Looks like the target devs know what they are doing. CM dongle + themida VM. I would not waste even a minute on this...

I have seen a crack around for V17 of the same app so i think its doable

Themida is the main problem for me.

[CodeExplorer]

Quote:

Originally Posted by 1ST

I have seen a crack around for V17 of the same app so i think its doable

Yeah. The 18th version already keygenned and is being sold on telegram.
Just not as obviously as for the 17th version, to avoid the TG account ban.
Can be found after a little searching

[1ST]

Quote:

Originally Posted by CodeExplorer

Yeah. The 18th version already keygenned and is being sold on telegram.
Just not as obviously as for the 17th version, to avoid the TG account ban.
Can be found after a little searching

Actually they repacked the crack and selling keys for the crack

[deepzero]

The E8 imports should be doable with a script (attaching a pe section and putting the jump-thunk there then point the E8s at that). There is also a tool for this, but I dont have it anymore, ImportFixer 1.2 I think it was called.

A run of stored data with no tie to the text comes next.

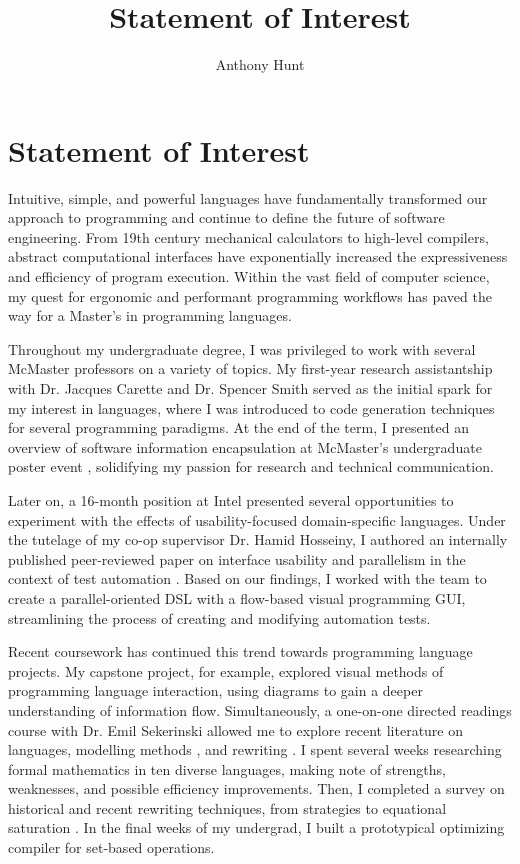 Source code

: \documentclass[11pt]{article}
\title{Statement of Interest}
\author{Anthony Hunt}
\begin{document}
\maketitle

\newpage

\section*{Statement of Interest}

Intuitive, simple, and powerful languages have fundamentally transformed our approach to programming and continue to define the future of software engineering. From 19th century mechanical calculators to high-level compilers, abstract computational interfaces have exponentially increased the expressiveness and efficiency of program execution. Within the vast field of computer science, my quest for ergonomic and performant programming workflows has paved the way for a Master's in programming languages.

Throughout my undergraduate degree, I was privileged to work with several McMaster professors on a variety of topics. My first-year research assistantship with Dr. Jacques Carette and Dr. Spencer Smith served as the initial spark for my interest in languages, where I was introduced to code generation techniques for several programming paradigms. At the end of the term, I presented an overview of software information encapsulation at McMaster's undergraduate poster event \cite{hunt2021information}, solidifying my passion for research and technical communication.

Later on, a 16-month position at Intel presented several opportunities to experiment with the effects of usability-focused domain-specific languages. Under the tutelage of my co-op supervisor Dr. Hamid Hosseiny, I authored an internally published peer-reviewed paper on interface usability and parallelism in the context of test automation \cite{hunt2024memautogui}. Based on our findings, I worked with the team to create a parallel-oriented DSL with a flow-based visual programming GUI, streamlining the process of creating and modifying automation tests.

Recent coursework has continued this trend towards programming language projects. My capstone project, for example, explored visual methods of programming language interaction, using diagrams to gain a deeper understanding of information flow. Simultaneously, a one-on-one directed readings course with Dr. Emil Sekerinski allowed me to explore recent literature on languages, modelling methods \cite{eventBBook}, and rewriting \cite{baader1998term}. I spent several weeks researching formal mathematics in ten diverse languages, making note of strengths, weaknesses, and possible efficiency improvements. Then, I completed a survey on historical and recent rewriting techniques, from strategies \cite{elco1998building} to equational saturation \cite{tate2009equality}. In the final weeks of my undergrad, I built a prototypical optimizing compiler for set-based operations.
\end{document}
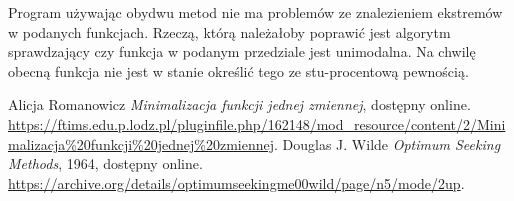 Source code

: \documentclass{classrep}
\begin{document}
Program używając obydwu metod nie ma problemów ze znalezieniem ekstremów w podanych funkcjach. Rzeczą, którą należałoby poprawić jest algorytm sprawdzający czy funkcja w podanym przedziale jest unimodalna. Na chwilę obecną funkcja nie jest w stanie określić tego ze stu-procentową pewnością.

\begin{thebibliography}{0}
   Alicja Romanowicz
    \textsl{Minimalizacja funkcji jednej zmiennej}, dostępny online. 
    \url{https://ftims.edu.p.lodz.pl/pluginfile.php/162148/mod_resource/content/2/Minimalizacja\%20funkcji\%20jednej\%20zmiennej}.
     Douglas J. Wilde
    \textsl{Optimum Seeking Methods}, 1964, dostępny online. 
    \url{https://archive.org/details/optimumseekingme00wild/page/n5/mode/2up}.
\end{thebibliography}
\end{document}
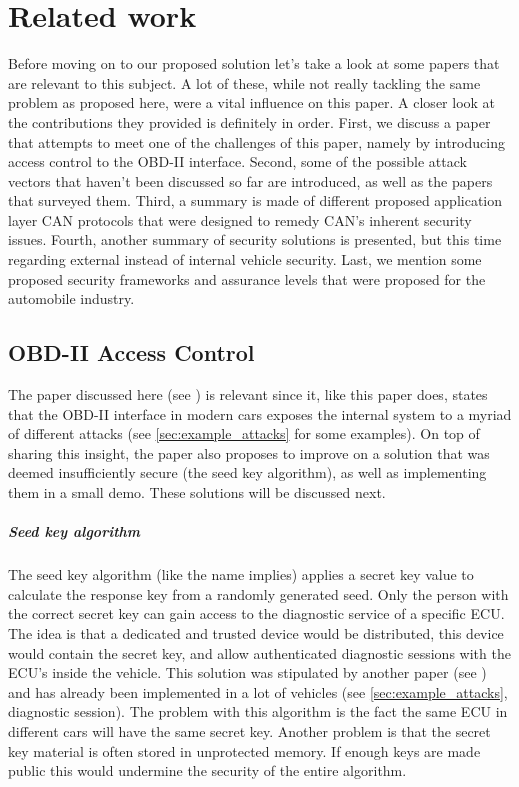 \chapter{Related work}
\label{chap:related_work}

Before moving on to our proposed solution let's take a look at some papers that are relevant to this subject. A lot of these, while not really tackling the same problem as proposed here, were a vital influence on this paper. A closer look at the contributions they provided is definitely in order. First, we discuss a paper that attempts to meet one of the challenges of this paper, namely by introducing access control to the OBD-II interface. Second, some of the possible attack vectors that haven't been discussed so far are introduced, as well as the papers that surveyed them. Third, a summary is made of different proposed application layer CAN protocols that were designed to remedy CAN's inherent security issues. Fourth, another summary of security solutions is presented, but this time regarding external instead of internal vehicle security. Last, we mention some proposed security frameworks and assurance levels that were proposed for the automobile industry.

\section{OBD-II Access Control}
\label{sec:obd_access_control}

The paper discussed here (see \cite{Yadav16}) is relevant since it, like this paper does, states that the OBD-II interface in modern cars exposes the internal system to a myriad of different attacks (see \ref{sec:example_attacks} for some examples). On top of sharing this insight, the paper also proposes to improve on a solution that was deemed insufficiently secure (the seed key algorithm), as well as implementing them in a small demo. These solutions will be discussed next.


\paragraph{Seed key algorithm} The seed key algorithm (like the name implies) applies a secret key value to calculate the response key from a randomly generated seed. Only the person with the correct secret key can gain access to the diagnostic service of a specific ECU. The idea is that a dedicated and trusted device would be distributed, this device would contain the secret key, and allow authenticated diagnostic sessions with the ECU's inside the vehicle. This solution was stipulated by another paper (see \cite{Bayer}) and has already been implemented in a lot of vehicles (see \ref{sec:example_attacks}, diagnostic session). The problem with this algorithm is the fact the same ECU in different cars will have the same secret key. Another problem is that the secret key material is often stored in unprotected memory. If enough keys are made public this would undermine the security of the entire algorithm.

But the real problem is obviously the VM. There is no public way to defeat it.

[1ST]

Quote:

Originally Posted by deepzero

The E8 imports should be doable with a script (attaching a pe section and putting the jump-thunk there then point the E8s at that). There is also a tool for this, but I dont have it anymore, ImportFixer 1.2 I think it was called.

But the real problem is obviously the VM. There is no public way to defeat it.

This is UIF (Universal Import Fixer) v1.2 by Magic_h2001 — it fixes Themida's E8-style "Directly Imports" in memory. But it's 32-bit only — won't work on our x64 target.

[kernel]

For x64 bit direct imports i use WannabeUIF or quick unpack x64 to fix them.